**Problem to solve**
Every line that appears in the listing is to be set down verbatim.

______

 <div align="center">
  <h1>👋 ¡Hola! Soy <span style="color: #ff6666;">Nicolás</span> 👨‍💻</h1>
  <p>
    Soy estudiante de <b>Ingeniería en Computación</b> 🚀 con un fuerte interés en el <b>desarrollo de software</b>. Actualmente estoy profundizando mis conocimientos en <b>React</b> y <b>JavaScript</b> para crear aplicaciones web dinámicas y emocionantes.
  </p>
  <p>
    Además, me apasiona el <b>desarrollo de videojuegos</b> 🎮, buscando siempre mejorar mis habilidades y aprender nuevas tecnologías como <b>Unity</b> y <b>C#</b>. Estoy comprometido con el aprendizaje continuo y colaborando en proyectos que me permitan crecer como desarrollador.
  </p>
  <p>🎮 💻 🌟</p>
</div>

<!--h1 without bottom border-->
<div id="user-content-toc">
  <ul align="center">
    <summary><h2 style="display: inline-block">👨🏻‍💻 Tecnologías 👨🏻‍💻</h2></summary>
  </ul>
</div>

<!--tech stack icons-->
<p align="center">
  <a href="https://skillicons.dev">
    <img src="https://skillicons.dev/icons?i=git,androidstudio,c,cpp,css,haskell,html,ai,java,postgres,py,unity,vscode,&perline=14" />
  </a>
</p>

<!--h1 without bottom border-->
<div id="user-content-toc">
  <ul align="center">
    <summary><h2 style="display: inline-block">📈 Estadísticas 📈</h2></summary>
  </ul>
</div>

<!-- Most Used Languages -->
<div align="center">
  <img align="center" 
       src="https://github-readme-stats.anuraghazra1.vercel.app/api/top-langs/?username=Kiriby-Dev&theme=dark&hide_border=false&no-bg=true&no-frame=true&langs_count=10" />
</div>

______

**Result of the exercise**
 <div align="center">
  <h1>👋 ¡Hola! Soy <span style="color: #ff6666;">Nicolás</span> 👨‍💻</h1>
  <p>
    Soy estudiante de <b>Ingeniería en Computación</b> 🚀 con un fuerte interés en el <b>desarrollo de software</b>. Actualmente estoy profundizando mis conocimientos en <b>React</b> y <b>JavaScript</b> para crear aplicaciones web dinámicas y emocionantes.
  </p>
  <p>
    Además, me apasiona el <b>desarrollo de videojuegos</b> 🎮, buscando siempre mejorar mis habilidades y aprender nuevas tecnologías como <b>Unity</b> y <b>C#</b>. Estoy comprometido con el aprendizaje continuo y colaborando en proyectos que me permitan crecer como desarrollador.
  </p>
  <p>🎮 💻 🌟</p>
</div>

<!--h1 without bottom border-->
<div id="user-content-toc">
  <ul align="center">
    <summary><h2 style="display: inline-block">👨🏻‍💻 Tecnologías 👨🏻‍💻</h2></summary>
  </ul>
</div>

<!--tech stack icons-->
<p align="center">
  <a href="https://skillicons.dev">
    <img src="https://skillicons.dev/icons?i=git,androidstudio,c,cpp,css,haskell,html,ai,java,postgres,py,unity,vscode,&perline=14" />
  </a>
</p>

<!--h1 without bottom border-->
<div id="user-content-toc">
  <ul align="center">
    <summary><h2 style="display: inline-block">📈 Estadísticas 📈</h2></summary>
  </ul>
</div>

<!-- Most Used Languages -->
<div align="center">
  <img align="center" 
       src="https://github-readme-stats.anuraghazra1.vercel.app/api/top-langs/?username=Kiriby-Dev&theme=dark&hide_border=false&no-bg=true&no-frame=true&langs_count=10" />
</div>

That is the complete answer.